Садовская не держала голоса в маске, не опирала на грудь, но каждое слово и каждую фразу окрашивала в такую краску, которая как раз именно была нужна. Выходила Садовская на сцену, и сейчас же все чувствовали, что то, что она дает, есть квинтэссенция свахи, всем свахам сваха, что убедительнее, правдивее и ярче этого сделать уже невозможно.
Русская драма производила на меня такое сильное впечатление, что не раз мне казалось, что я готов бросить оперу и попытать свои силы на драматической сцене. Говорю казалось потому, что это чувство было, конечно, обманное. К опере меня крепко привязали все тяготения моей души, которая, по пушкинскому выражению, была уже «уязвлена» музыкою навсегда…
Дирекция между тем готовила репертуар будущего сезона. Позвал меня опять главный режиссер Кондратьев.
– Вот тебе, Шаляпин, клавир «Юдифи». Попробуй за лето приготовить Олоферна.
Роль Олоферна в «Юдифи» Серова – роль необыкновенной силы, трудная и интересная – какая соблазнительная приманка!
Я снова ожил душой, и все, что я думал плохого об императорской сцене, показалось мне несправедливым.
С радостью захватил я с собой клавир «Юдифи» и веселый направился к себе домой, в мой богемный «Пале-Рояль» на Пушкинской улице, с намерением посвятить лето изучению роли Олоферна. Но судьба готовила мне, по-видимому, иной путь. Я уже собирался на летнюю квартиру в один из пригородов Петербурга, как неожиданно получил приглашение поехать в Нижний Новгород петь в оперном театре знаменитой Нижегородской ярмарки. Всякий актер любит путешествовать. Привержен этой слабости и я. Забыв ассирийского военачальника и клавир «Юдифи», я с величайшей охотой направился в Нижний Новгород – милый, приятный, какой-то родной русский город со старинным кремлем, стоящим на горе при слиянии двух прекраснейших русских рек – Волги и Оки.
Необыкновенное количество мачт, пароходов, барж запрудило подступы к городу, а ярмарка гудела всевозможнейшими звуками, какие только мог представить себе человек до изобретения радио. На ярмарке яркие краски России смешались с пестрыми красками мусульманского востока. Просторно, весело, разгульно текла жизнь великого торжища. Мне все это сильно понравилось.

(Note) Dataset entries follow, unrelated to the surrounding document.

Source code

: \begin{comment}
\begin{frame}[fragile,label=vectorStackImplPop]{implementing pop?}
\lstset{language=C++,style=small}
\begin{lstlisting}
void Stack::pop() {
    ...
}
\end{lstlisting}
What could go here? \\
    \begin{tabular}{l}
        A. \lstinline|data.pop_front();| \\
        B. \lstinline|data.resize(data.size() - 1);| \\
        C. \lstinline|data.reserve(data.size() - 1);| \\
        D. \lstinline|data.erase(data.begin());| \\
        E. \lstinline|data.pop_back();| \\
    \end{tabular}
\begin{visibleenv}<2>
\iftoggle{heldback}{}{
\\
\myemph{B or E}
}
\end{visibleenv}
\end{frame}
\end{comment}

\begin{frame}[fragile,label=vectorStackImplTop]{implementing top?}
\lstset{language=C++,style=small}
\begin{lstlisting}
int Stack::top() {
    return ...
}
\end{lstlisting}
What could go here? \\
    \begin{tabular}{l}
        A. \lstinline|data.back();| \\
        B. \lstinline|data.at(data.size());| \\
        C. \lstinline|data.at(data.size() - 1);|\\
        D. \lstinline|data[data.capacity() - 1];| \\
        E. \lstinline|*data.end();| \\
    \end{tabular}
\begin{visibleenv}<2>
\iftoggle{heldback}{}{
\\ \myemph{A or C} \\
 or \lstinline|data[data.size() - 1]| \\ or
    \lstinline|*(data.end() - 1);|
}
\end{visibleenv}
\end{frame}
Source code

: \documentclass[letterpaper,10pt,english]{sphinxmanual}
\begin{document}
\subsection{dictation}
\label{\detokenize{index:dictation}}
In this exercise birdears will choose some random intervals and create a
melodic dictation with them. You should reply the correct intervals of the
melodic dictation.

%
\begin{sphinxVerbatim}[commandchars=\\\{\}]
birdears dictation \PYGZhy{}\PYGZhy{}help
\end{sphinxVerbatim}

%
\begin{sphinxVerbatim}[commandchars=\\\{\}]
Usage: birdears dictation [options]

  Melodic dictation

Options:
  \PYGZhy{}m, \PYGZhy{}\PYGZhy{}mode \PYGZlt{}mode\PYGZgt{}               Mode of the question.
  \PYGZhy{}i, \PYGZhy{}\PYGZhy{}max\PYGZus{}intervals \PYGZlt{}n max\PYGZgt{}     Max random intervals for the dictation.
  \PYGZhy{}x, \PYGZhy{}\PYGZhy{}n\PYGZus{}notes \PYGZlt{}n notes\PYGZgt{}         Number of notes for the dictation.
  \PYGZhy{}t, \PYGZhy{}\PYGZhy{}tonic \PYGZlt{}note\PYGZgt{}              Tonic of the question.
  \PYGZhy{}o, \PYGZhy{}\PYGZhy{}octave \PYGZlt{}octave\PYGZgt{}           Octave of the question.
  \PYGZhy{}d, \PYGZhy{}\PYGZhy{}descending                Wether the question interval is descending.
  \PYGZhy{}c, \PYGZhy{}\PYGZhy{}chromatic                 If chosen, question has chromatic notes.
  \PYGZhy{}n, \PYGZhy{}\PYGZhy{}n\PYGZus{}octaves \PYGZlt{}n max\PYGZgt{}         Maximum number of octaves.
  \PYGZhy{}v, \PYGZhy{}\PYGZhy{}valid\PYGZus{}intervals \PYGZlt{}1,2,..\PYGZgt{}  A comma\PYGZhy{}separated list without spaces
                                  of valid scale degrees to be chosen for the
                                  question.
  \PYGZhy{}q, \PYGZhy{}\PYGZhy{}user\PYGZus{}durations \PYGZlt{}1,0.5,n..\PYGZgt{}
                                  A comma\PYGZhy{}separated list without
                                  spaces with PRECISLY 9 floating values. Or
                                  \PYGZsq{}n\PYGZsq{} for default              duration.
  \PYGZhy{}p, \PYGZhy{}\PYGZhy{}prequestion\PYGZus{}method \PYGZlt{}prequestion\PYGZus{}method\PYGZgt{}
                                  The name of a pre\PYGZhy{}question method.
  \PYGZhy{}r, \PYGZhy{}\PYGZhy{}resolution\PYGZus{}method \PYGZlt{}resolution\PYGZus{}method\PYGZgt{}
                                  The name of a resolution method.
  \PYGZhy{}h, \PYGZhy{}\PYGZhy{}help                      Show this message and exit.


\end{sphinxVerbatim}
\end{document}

Театр оказался хорошим, приятным. Новый, только что отстроенный. Директрисой оперы являлась г-жа Винтер, но за нею, как я скоро же узнал, стоял известный московский строитель железных дорог Савва Иванович Мамонтов. Мне было всего 23 года, жизнь я знал мало, и когда меня представили Мамонтову, сказав, что это известный меценат, я не сразу понял, что это такое – меценат?
Мне объяснили: этот миллионер сильно любит искусство, музыку и живопись, артистов и художников. Сам в свободное время сочиняет все что угодно и тратит большие деньги на поощрение искусства, в котором знает толк. Хотя официальной хозяйкой оперы считается как будто г-жа Винтер, настоящий хозяин предприятия С. И. Мамонтов: его деньги, его энергия, его вкус.
Я еще не подозревал в ту минуту, какую великую роль сыграет в моей жизни этот замечательный человек. Но на первых же репетициях я сразу почувствовал разницу между роскошным кладбищем моего Императорского театра с его пышными саркофагами и этим ласковым зеленым полем с простыми душистыми цветами. Работа за кулисами шла дружно, незатейливо и весело. Не приходили никакие чиновники на сцену, не тыкали пальцами, не морщили бровей. Приятно поразили меня сердечные товарищеские отношения между актерами. Всякий дружески советовал другому все, что мог со знанием дела посоветовать, сообща обсуждали, как лучше вести ту или другую сцену, – работа горела.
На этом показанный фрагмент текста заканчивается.